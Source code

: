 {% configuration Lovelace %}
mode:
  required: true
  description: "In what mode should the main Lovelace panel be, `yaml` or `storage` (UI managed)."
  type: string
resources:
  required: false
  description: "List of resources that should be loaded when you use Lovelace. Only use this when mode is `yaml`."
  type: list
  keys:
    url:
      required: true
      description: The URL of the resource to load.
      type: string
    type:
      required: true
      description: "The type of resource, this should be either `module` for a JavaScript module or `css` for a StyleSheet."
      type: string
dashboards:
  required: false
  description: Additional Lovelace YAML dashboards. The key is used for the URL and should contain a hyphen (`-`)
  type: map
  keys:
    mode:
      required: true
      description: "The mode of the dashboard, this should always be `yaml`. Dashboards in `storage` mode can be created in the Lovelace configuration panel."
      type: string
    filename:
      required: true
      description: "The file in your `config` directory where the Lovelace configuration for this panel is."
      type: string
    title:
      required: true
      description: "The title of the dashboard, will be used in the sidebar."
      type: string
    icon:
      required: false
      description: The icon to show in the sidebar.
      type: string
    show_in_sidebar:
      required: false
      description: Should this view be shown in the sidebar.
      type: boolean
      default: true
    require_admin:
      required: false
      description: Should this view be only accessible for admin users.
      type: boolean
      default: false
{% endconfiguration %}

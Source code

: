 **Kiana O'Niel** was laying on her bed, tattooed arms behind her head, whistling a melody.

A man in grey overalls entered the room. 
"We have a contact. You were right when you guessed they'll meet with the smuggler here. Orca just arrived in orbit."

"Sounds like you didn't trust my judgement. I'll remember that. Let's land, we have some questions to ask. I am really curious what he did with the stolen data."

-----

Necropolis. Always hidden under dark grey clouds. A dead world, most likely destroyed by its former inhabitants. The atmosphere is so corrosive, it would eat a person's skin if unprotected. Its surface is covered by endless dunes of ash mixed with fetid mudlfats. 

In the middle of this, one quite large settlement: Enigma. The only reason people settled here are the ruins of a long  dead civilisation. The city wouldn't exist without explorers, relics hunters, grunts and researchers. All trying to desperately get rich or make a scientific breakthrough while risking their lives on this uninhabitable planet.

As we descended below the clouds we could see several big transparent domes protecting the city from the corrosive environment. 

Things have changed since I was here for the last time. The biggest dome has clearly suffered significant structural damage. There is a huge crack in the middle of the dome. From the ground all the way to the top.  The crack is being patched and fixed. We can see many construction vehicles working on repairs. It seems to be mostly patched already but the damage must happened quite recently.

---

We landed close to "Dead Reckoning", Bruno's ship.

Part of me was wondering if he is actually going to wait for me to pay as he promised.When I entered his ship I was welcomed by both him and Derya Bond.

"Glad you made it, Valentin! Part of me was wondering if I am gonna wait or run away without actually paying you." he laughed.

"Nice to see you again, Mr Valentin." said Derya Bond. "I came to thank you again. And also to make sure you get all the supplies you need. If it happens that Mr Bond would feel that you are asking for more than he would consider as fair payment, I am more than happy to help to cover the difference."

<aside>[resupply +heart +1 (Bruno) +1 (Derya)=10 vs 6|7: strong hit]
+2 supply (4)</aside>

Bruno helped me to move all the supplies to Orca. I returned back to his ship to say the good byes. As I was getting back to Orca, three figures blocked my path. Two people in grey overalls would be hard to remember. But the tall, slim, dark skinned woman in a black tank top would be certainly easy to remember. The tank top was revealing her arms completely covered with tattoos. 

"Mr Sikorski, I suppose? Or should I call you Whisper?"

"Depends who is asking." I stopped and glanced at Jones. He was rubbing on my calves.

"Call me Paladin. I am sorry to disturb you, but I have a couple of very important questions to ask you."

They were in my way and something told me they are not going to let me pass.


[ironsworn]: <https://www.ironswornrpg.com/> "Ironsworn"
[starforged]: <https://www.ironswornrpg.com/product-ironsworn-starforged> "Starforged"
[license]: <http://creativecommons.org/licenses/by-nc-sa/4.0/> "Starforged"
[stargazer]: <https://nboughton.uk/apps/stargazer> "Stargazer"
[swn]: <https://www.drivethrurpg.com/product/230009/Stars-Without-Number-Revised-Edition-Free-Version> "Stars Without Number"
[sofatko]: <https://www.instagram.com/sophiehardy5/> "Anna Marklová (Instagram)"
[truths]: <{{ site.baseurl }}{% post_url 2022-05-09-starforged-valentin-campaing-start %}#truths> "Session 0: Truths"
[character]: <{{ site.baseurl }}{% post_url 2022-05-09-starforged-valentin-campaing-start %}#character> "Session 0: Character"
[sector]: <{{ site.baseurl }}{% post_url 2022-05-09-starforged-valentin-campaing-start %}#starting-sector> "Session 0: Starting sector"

==============================

TASK STATEMENT:
In how many lines of the data above does the word "overalls" occur? Only the number is wanted.

YOUR SOLUTION:
2